Nigel yanked on the lever while turning to shout, “It is NOT
a duck!” He slipped, his hand shoving the lever assemblage. Metal screeched on metal as it shifted back an inch.
The giant quantum duck wobbled. A high whistling filled the air. The metallic wings started to twitch. Golden light pulsed out from the breast of the bird, a bubble that grew larger with each laborious beat of the wings.
Nigel cackled. “It’s working! It’s really working!”
Emily bent her head over her radar screen. Her face was blank, bland professionalism at its finest. “No readings at all on the scope.”
“There aren’t supposed to be any, not in jump space.” Nigel leapt up from the floor, rushing to her side.
Jack stared in despair at the giant glowing golden duck. It had saved their lives at the cost of his soul. His poetry screamed as it died, twisted under the weight of his mother’s ambitions. He’d have to face her again. He’d have to return.

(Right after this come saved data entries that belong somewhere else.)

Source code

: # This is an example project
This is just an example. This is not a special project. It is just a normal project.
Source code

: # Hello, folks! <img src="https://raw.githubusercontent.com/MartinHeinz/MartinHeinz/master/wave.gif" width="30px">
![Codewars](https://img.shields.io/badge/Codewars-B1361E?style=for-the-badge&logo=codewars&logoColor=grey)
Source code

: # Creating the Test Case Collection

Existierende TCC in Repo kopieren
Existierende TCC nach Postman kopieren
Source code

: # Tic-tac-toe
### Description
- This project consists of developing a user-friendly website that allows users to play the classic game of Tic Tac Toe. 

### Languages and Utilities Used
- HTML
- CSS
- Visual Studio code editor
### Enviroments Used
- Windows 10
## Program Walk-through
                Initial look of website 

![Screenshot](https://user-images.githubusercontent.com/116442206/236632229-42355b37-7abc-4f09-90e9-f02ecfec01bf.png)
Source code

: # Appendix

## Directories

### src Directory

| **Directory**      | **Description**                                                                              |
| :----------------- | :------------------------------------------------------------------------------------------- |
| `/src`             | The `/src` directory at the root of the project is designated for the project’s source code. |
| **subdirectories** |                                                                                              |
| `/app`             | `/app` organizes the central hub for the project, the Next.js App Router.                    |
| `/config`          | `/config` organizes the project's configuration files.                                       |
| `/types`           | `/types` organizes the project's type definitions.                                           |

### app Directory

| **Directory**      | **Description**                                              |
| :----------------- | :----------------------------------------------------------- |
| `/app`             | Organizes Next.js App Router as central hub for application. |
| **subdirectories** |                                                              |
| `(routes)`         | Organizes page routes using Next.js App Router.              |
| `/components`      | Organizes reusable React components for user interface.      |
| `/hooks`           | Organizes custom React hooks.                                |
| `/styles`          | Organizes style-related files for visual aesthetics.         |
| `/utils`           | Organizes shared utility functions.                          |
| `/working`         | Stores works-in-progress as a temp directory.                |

“We should be far enough now. I think we passed right through Neptune.” Nigel rubbed his hands together, like the evil rat he was. He pranced back to his freakish contraption.
“I’m getting something,” Emily said, squinting at her screen. “Wait, if that’s Neptune, it’s dropping behind us. Very fast. We’re gaining speed.”
The golden bubble of energy around the bird pulsed as it expanded.
Jack squinted into the light. Maybe they weren’t so doomed after all. “Is it supposed to do that?”
Nigel danced in front of the duck, his arms waving. He looked like a demented monkey.
“If this is correct, we’re closing in on seven times the speed of light.” Emily straightened, her dress whites glowing yellow. “We’re way beyond the solar system. Nigel, shut it off.” Her voice wavered only a little.
“I’m trying,” Nigel shouted. “The control lever is inside the bubble. I can’t reach it, not without vaporizing my entire arm and quite possibly the entire ship.”
“What kind of fool builds the off switch inside the containment field?” Jack couldn’t help insulting the man. Maybe he was saved after all. Death or his mother? Death was preferable.